**Records supplied:**
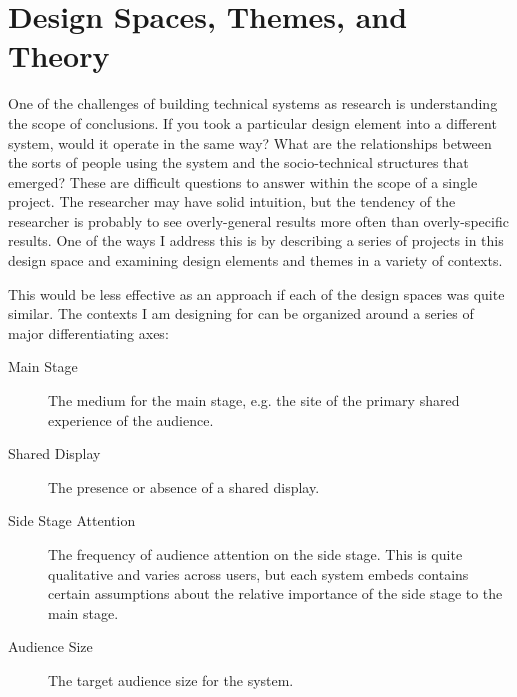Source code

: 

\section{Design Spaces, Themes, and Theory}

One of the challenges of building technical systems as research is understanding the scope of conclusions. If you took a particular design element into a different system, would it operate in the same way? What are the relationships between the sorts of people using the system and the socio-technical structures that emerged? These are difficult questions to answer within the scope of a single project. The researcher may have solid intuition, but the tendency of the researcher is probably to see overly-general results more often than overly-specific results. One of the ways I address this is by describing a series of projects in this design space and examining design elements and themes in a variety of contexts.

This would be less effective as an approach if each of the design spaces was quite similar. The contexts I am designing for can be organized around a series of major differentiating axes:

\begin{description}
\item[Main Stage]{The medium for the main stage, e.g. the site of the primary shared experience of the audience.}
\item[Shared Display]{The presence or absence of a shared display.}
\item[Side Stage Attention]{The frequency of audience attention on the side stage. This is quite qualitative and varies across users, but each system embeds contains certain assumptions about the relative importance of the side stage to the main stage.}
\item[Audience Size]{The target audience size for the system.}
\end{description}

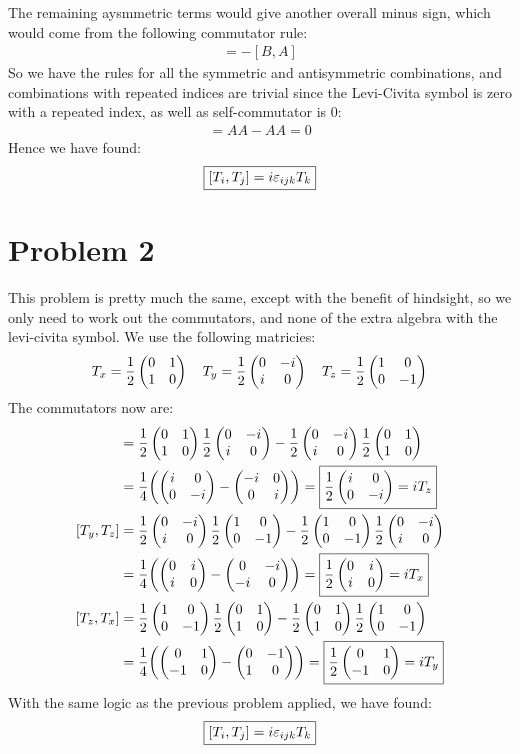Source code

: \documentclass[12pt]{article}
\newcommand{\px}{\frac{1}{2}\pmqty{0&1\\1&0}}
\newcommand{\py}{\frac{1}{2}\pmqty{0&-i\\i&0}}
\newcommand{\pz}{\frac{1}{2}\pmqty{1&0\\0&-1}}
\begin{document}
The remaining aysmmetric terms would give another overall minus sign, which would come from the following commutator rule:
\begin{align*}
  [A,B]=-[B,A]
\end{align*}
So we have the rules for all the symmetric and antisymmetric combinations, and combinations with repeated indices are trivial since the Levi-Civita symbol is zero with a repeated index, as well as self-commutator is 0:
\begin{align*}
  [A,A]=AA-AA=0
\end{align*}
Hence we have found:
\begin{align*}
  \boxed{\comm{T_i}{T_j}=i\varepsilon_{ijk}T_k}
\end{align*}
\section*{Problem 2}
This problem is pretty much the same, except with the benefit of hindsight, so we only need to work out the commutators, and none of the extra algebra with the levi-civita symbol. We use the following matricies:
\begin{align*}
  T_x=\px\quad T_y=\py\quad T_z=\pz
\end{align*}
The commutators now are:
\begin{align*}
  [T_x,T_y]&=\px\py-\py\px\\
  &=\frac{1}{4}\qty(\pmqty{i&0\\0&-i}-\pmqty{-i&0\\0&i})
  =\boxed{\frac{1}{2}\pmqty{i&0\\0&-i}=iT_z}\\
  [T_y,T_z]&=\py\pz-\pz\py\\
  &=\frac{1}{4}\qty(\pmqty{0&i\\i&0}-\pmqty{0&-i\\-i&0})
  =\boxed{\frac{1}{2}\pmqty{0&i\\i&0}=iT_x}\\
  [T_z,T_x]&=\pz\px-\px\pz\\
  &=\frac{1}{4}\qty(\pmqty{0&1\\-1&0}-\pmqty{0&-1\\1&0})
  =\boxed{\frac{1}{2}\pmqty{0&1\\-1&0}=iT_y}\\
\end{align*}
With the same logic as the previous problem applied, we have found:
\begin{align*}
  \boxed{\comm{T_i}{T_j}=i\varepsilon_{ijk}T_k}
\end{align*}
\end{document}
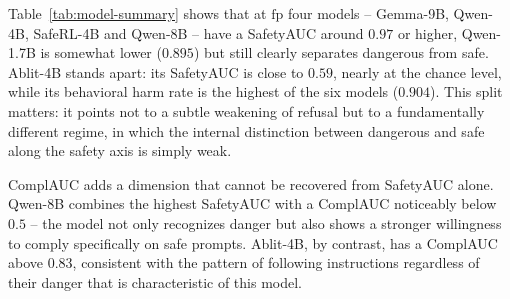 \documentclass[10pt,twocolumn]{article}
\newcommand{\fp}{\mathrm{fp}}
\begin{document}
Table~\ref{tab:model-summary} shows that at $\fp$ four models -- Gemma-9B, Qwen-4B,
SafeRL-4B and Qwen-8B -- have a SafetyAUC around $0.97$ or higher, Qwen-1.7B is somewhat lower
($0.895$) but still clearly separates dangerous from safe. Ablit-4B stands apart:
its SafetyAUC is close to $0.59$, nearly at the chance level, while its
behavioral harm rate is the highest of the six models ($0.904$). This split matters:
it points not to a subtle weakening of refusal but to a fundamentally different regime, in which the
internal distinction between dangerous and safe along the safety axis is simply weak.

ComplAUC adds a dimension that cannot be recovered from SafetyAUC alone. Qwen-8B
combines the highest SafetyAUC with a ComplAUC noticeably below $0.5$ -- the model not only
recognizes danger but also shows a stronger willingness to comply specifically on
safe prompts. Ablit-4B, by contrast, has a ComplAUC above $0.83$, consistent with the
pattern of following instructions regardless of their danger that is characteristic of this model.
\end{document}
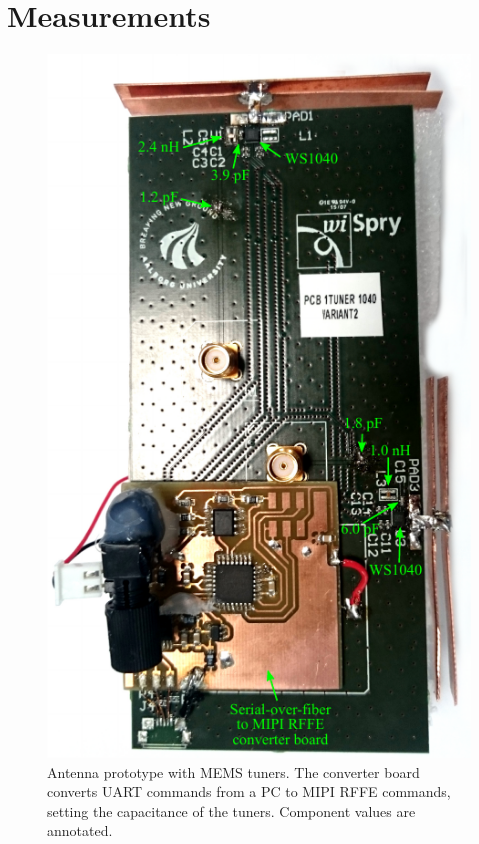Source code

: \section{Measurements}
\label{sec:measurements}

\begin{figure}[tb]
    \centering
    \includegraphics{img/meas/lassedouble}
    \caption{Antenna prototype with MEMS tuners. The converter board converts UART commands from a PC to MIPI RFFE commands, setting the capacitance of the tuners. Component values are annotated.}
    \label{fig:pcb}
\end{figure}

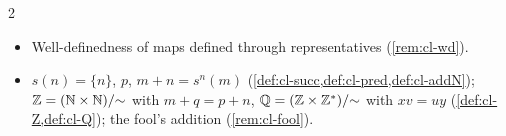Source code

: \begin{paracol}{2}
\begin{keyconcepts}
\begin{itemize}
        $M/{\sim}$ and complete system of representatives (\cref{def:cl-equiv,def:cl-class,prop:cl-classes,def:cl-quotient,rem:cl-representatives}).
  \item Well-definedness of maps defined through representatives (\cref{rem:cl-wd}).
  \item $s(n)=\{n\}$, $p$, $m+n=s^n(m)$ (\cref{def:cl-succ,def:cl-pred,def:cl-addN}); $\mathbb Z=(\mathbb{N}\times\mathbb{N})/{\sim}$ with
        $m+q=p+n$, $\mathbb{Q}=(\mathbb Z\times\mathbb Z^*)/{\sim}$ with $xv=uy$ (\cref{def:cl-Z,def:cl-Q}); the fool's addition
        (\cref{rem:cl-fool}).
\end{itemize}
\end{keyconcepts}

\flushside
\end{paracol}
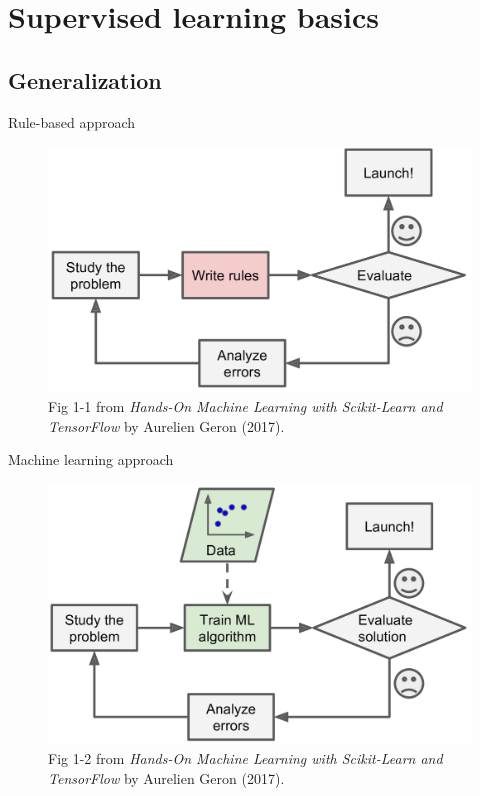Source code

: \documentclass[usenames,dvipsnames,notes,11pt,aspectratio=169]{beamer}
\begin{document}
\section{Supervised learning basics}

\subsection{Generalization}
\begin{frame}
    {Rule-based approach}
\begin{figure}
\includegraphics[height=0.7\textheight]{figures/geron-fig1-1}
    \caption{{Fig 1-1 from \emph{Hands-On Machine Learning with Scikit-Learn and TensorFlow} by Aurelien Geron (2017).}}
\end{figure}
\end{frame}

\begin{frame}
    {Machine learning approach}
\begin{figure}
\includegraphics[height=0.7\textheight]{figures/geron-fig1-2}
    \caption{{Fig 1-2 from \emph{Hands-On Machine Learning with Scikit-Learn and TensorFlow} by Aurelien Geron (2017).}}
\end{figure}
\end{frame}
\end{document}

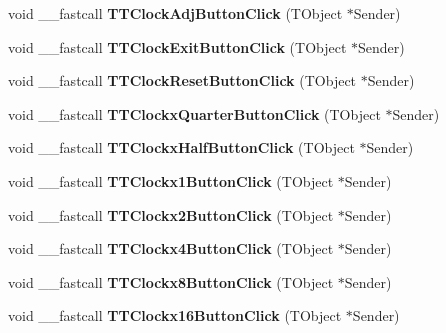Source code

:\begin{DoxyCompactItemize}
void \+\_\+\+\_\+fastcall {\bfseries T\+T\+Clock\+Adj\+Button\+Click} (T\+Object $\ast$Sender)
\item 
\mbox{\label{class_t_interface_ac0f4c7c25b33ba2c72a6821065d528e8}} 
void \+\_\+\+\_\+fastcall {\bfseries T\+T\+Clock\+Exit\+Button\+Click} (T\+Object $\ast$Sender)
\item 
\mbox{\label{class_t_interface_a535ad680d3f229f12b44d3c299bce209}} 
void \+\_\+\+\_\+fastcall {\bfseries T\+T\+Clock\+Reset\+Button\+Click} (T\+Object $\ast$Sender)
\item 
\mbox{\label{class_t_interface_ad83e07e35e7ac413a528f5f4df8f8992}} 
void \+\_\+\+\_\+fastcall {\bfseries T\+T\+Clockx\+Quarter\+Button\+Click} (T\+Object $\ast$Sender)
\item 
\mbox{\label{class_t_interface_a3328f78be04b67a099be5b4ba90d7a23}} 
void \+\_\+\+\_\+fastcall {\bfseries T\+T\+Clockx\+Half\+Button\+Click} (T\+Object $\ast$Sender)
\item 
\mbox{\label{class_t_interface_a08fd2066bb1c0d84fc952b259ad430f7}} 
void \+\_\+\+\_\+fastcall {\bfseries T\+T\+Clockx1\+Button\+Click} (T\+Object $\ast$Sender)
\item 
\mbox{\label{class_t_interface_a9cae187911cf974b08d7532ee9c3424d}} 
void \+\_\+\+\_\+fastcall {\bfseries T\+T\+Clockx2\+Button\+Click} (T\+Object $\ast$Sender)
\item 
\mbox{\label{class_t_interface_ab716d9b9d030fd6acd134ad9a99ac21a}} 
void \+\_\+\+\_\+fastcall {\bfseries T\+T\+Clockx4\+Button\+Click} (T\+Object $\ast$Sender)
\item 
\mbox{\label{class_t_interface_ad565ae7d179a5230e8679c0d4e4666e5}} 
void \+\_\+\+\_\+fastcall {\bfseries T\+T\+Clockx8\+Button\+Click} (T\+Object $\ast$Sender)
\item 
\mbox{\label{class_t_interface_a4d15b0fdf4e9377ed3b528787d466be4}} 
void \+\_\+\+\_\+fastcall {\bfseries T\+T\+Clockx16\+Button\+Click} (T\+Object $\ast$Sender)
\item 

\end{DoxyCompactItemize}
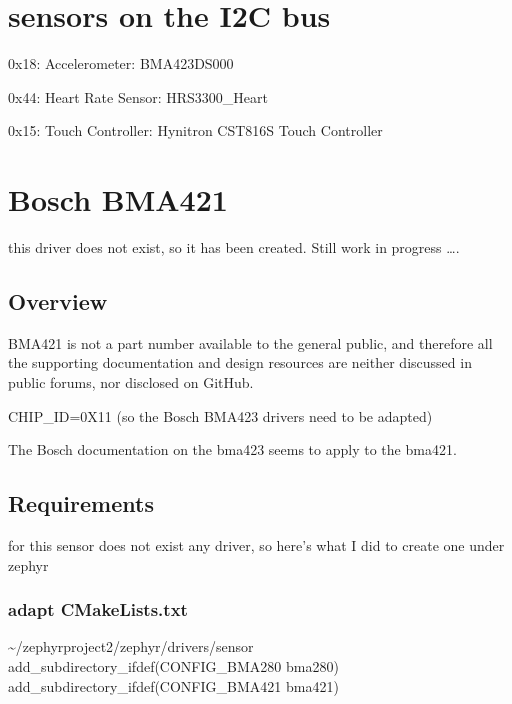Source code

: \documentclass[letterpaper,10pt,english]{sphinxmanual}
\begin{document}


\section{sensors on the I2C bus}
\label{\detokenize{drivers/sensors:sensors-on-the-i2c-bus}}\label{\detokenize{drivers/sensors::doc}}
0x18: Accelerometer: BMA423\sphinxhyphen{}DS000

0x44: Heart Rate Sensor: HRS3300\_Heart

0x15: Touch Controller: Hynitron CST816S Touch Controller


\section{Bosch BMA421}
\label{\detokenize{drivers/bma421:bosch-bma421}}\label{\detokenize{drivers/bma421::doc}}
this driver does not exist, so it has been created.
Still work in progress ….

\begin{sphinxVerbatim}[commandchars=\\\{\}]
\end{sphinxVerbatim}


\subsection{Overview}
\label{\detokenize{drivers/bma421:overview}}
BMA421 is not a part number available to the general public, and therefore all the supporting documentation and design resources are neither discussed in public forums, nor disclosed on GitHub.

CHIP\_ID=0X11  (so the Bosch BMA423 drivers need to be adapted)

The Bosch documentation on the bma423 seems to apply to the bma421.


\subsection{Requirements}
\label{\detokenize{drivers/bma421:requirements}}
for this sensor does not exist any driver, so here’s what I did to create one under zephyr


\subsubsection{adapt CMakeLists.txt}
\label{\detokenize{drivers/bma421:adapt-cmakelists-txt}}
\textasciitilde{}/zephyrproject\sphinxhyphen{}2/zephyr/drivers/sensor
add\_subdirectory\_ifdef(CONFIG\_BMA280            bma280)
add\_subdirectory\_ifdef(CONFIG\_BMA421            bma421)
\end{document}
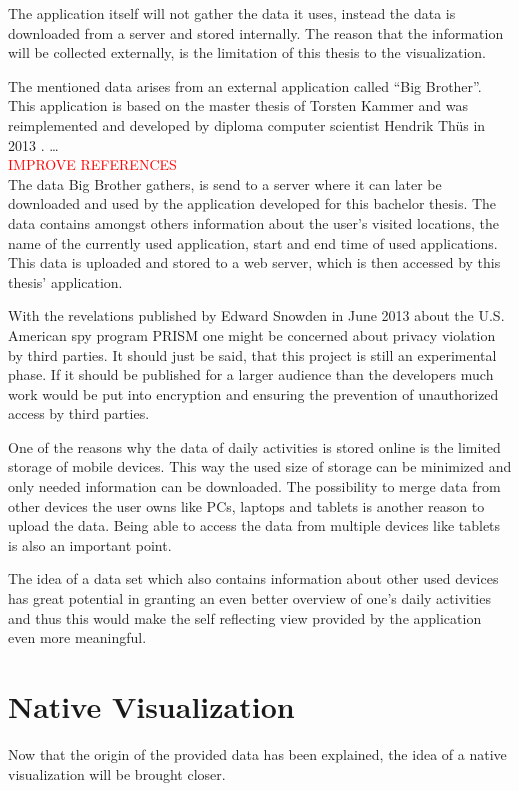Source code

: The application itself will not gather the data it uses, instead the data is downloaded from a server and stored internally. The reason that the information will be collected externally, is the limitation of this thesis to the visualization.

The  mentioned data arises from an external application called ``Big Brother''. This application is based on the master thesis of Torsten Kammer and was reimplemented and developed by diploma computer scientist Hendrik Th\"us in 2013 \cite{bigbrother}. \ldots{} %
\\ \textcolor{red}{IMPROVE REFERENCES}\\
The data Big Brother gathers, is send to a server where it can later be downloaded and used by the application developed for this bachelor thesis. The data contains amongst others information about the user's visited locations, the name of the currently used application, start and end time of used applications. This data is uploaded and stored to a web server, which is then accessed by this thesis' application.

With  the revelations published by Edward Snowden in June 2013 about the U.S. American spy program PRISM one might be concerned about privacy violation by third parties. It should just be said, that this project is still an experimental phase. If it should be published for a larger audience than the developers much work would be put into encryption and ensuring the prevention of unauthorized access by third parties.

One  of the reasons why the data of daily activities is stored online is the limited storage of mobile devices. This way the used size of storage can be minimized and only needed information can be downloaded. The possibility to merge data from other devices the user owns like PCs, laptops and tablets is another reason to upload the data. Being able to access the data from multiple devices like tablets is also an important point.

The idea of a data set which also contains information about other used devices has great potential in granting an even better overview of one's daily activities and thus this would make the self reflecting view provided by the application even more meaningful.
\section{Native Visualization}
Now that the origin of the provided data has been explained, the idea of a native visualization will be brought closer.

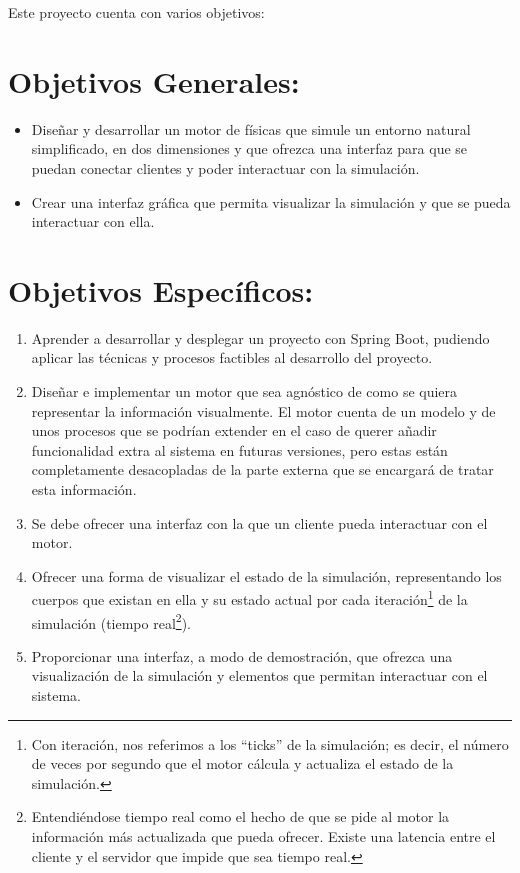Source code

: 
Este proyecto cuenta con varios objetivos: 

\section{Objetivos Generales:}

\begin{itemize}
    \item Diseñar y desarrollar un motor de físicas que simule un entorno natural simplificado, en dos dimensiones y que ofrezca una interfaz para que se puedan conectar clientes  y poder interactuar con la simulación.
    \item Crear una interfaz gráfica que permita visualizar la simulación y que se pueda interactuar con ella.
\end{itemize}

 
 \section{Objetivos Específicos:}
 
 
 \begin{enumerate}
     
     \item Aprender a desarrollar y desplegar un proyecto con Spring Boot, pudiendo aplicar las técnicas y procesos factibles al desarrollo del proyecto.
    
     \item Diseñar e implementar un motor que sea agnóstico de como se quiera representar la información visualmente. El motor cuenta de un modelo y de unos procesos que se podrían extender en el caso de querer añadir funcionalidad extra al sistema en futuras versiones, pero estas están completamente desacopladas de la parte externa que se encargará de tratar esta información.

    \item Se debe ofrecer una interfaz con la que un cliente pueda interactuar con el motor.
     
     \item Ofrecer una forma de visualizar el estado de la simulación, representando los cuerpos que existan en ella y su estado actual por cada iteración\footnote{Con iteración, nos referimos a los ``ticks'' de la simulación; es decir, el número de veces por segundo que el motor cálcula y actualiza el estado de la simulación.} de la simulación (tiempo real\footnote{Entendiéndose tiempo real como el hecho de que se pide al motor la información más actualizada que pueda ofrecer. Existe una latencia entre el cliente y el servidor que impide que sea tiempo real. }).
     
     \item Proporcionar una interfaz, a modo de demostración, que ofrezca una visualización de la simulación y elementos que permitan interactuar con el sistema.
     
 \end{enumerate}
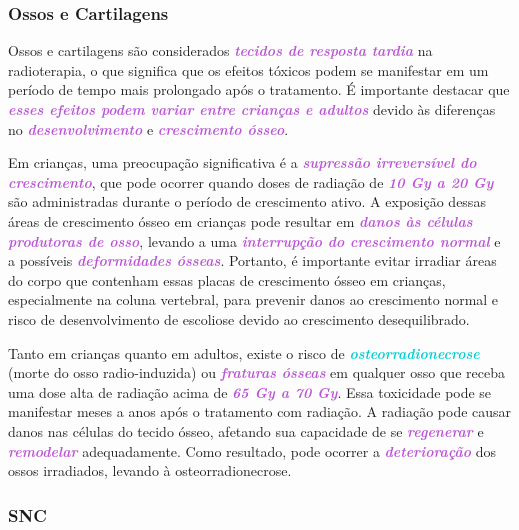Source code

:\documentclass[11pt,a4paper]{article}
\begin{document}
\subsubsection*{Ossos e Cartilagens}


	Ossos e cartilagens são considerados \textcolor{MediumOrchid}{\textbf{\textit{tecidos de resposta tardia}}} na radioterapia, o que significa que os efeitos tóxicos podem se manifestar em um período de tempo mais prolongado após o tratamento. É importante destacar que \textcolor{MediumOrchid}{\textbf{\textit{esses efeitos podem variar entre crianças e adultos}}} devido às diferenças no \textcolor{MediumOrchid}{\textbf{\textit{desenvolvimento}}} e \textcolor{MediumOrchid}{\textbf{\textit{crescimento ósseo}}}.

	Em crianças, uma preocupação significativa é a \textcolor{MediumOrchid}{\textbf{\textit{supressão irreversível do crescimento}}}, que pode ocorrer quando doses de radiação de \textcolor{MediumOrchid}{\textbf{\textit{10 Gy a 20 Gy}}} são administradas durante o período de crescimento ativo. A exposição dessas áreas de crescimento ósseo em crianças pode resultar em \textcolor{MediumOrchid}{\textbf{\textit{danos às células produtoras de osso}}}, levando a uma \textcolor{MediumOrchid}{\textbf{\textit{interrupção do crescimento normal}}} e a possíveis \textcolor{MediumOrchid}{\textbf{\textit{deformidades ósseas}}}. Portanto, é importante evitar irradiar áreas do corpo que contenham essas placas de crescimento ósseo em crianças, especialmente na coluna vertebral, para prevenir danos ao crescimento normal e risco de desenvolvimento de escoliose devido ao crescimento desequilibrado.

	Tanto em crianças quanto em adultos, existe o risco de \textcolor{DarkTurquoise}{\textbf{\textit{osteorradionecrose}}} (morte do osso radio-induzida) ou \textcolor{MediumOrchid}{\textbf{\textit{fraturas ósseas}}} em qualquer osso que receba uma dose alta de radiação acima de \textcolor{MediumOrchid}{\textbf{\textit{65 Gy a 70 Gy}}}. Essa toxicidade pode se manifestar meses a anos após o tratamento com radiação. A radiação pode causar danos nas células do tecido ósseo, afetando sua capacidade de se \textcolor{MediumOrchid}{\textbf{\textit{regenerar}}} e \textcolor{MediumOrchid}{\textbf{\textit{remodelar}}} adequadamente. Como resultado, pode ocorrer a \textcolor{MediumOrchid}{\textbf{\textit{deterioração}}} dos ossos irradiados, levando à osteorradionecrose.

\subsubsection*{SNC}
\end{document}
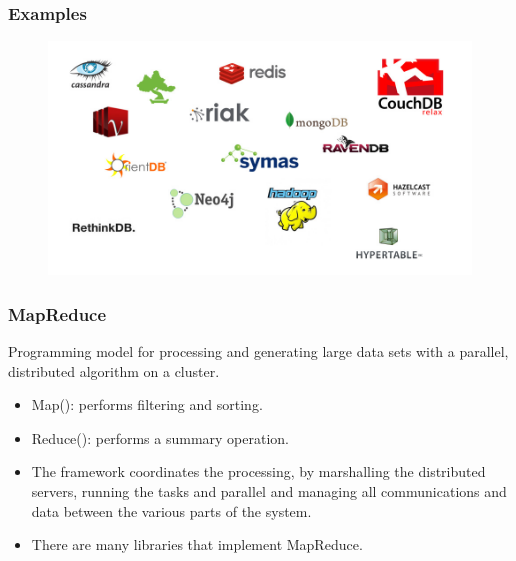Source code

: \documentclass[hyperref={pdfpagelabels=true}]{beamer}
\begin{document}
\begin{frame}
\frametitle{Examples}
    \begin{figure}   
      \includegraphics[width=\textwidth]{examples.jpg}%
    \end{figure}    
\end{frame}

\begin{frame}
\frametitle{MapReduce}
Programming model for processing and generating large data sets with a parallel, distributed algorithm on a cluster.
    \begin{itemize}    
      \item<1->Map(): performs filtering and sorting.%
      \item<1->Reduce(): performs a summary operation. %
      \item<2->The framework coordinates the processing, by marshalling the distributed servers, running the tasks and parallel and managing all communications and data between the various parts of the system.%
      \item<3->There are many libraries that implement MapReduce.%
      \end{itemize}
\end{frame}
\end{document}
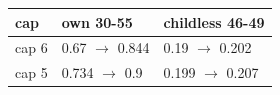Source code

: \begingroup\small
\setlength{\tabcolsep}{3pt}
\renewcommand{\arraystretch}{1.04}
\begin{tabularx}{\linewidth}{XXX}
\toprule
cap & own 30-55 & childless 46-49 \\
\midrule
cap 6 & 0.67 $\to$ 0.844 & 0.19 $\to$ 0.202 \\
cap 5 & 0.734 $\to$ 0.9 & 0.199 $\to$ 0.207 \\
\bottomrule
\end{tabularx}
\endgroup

**Problem to solve:** From the records above, pull out each line that has "provided".

**Solution:**
The idea of a data set which also contains information about other used devices has great potential in granting an even better overview of one's daily activities and thus this would make the self reflecting view provided by the application even more meaningful.
Now that the origin of the provided data has been explained, the idea of a native visualization will be brought closer.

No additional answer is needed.